By Nadra Kareem Nittle

Are mainstream media doing enough to expose the hypocrisy of the Republican Party with regard to people of color and issues they care about?

Florida Sen. Marco Rubio, South Carolina Gov. Nikki Haley and former Alabama Rep. Artur Davis were among the long list of minority politicians featured at the 2012 Republican National Convention in August. While those who spoke there were markedly diverse, RNC delegates were overwhelmingly white.

Some media outlets such as The Washington Post reported on this racial disconnect, noting that just 2 percent of Republican delegates were African-American. Overall, the Republican Party is 87 percent white and the Democratic Party 61 percent white, according to the Pew Research Center for the People & the Press. The 2010 U.S. Census recorded the nation’s non-Hispanic white population at 64 percent.

Nadra Kareem Nittle (Courtesy Photo)

Advocates for communities of color express concern about the GOP’s array of minority speakers even as some policies that conservatives tout are widely regarded as detrimental to people of color, including strident anti-illegal immigration measures, cuts in social service programs and anti-Muslim legislation. The issue is compounded because mainstream media rarely cited these contradictions.

Political experts say news coverage should have noted that Republicans of color featured at the convention don’t generally represent political views of American minority groups. Also missing in the coverage, they say, is whether minorities have influential positions in Republican presidential nominee Mitt Romney’s campaign.

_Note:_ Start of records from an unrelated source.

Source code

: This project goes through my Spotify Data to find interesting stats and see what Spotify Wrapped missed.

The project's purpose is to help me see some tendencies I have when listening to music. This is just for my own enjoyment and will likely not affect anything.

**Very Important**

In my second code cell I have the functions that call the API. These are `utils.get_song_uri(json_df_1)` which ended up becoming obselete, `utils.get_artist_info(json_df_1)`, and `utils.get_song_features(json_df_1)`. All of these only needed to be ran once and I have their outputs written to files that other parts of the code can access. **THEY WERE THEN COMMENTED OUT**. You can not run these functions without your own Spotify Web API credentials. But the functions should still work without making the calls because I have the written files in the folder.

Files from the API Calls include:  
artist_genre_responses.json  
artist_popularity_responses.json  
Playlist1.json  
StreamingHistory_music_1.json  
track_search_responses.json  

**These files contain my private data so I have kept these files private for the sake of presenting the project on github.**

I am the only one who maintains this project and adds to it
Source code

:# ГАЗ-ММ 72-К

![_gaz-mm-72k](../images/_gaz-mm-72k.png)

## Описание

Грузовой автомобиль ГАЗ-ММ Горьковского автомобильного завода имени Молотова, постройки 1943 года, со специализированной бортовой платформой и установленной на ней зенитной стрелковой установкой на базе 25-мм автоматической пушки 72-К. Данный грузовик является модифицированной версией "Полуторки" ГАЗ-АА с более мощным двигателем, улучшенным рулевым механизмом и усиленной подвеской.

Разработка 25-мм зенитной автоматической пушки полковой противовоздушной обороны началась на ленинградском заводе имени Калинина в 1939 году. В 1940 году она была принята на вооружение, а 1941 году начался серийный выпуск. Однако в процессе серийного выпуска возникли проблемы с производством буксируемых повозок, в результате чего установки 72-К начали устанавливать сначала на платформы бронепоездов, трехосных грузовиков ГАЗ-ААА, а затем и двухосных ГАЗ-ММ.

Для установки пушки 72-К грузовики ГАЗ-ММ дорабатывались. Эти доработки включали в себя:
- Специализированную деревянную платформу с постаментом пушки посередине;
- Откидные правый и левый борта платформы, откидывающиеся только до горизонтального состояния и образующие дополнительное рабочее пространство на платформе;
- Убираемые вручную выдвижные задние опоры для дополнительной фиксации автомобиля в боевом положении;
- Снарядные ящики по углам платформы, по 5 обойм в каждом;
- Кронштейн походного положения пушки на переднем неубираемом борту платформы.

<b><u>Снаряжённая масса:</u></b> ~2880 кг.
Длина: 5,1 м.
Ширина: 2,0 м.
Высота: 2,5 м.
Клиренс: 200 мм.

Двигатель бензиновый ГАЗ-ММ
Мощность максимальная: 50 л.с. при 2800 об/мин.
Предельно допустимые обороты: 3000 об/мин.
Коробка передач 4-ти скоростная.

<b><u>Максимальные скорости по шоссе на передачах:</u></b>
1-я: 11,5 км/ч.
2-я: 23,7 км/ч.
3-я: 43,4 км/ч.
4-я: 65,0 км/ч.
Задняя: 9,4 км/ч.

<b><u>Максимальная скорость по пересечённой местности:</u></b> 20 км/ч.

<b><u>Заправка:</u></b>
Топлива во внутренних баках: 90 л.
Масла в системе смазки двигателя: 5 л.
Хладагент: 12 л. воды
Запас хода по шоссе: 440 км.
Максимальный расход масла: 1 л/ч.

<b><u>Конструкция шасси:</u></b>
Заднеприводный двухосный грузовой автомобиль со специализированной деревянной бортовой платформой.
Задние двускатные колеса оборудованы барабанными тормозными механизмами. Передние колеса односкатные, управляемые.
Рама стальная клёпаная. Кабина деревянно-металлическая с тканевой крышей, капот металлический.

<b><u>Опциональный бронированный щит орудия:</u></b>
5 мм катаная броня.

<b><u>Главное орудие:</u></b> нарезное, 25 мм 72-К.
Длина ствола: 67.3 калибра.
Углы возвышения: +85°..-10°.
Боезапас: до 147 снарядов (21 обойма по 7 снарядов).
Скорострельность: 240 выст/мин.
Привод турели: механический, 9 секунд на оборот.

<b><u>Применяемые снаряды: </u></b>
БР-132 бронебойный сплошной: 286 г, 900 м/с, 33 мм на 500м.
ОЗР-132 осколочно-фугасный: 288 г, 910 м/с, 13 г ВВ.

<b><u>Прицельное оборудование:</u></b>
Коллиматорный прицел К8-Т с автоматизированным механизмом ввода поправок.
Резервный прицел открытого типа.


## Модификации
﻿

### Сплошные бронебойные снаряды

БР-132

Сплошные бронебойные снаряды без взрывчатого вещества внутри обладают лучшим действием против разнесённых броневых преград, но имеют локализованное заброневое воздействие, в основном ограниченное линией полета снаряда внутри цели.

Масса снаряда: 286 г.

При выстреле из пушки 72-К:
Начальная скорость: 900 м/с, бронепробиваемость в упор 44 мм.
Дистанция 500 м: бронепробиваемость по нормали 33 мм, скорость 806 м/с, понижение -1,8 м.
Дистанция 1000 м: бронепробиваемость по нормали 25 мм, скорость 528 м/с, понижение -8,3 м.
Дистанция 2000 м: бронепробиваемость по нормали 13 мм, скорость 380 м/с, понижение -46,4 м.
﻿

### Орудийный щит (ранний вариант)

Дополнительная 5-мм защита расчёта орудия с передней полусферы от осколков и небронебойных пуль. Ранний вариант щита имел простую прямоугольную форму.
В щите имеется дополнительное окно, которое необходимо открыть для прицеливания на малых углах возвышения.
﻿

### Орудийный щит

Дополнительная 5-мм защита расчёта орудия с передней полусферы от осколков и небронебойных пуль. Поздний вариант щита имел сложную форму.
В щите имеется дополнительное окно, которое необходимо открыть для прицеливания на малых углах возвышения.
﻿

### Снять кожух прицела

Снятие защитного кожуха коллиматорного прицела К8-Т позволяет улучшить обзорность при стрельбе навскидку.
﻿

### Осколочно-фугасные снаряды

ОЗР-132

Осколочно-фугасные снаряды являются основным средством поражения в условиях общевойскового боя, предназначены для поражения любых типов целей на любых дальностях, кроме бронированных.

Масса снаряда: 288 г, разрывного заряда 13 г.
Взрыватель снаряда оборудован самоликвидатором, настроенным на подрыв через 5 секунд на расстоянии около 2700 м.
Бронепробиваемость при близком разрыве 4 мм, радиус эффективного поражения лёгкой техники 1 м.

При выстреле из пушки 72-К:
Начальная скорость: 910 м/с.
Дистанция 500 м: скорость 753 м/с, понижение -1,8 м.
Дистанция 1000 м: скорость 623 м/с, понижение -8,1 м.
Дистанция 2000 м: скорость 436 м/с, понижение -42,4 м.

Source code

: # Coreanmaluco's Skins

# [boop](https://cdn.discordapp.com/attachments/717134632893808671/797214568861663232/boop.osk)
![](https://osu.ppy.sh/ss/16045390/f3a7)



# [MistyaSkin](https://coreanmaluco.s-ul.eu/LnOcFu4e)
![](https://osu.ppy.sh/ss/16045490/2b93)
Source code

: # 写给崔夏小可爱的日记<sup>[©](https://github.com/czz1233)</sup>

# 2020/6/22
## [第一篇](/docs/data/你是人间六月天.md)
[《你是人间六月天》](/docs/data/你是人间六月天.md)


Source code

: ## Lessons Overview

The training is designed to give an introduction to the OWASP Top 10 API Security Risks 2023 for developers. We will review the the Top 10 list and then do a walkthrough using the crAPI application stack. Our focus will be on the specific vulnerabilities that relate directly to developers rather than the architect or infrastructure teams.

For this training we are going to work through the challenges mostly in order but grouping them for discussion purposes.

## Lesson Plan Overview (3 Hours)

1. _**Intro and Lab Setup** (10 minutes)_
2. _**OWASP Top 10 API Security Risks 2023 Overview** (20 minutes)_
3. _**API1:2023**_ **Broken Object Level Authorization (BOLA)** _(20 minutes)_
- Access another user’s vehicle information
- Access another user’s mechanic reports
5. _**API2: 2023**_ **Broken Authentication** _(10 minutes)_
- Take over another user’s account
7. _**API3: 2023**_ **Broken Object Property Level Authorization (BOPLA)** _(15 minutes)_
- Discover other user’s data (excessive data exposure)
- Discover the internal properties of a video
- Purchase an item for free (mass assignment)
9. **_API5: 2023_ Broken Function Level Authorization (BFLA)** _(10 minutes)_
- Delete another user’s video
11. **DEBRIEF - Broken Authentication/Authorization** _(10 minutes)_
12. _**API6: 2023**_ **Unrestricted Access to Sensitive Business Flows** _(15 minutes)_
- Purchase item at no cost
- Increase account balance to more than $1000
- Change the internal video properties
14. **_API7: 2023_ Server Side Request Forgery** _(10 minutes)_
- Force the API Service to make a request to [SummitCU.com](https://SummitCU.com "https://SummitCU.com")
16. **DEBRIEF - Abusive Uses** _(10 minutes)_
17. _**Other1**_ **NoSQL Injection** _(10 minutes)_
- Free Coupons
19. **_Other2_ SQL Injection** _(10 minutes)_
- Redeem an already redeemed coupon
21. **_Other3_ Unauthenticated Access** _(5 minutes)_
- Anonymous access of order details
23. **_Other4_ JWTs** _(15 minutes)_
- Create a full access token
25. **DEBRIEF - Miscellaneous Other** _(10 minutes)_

Viviana Hurtado, the nonpartisan political writer behind The Wise Latina Club blog, covered both conventions. Her take on seeing Latino Republicans such as Rubio, New Mexico Gov. Susana Martinez and U.S. Senate candidate Ted Cruz of Texas speak is that the “face doesn’t match the base.”

“There in Tampa, I didn’t see Latino representation or really minority representation,” Hurtado says. Latino Republicans have won gubernatorial and congressional offices, and the GOP did discuss how Romney’s economic platform would benefit Latinos. But Hurtado says the GOP failed to address the “elefante (elephant) in the room – immigration.

“There has been an avoidance of the immigration issue,” Hurtado says. “Latinos have been told Gov. Romney will deal with immigration once he’s elected. That’s a promise Latinos are very, very wary of.”

Hurtado says Latinos are reluctant to trust the GOP on immigration given that prominent Republican Kris Kobach, Kansas secretary of state, helped to devise controversial legislation to crack down on unauthorized immigration in Arizona and Alabama.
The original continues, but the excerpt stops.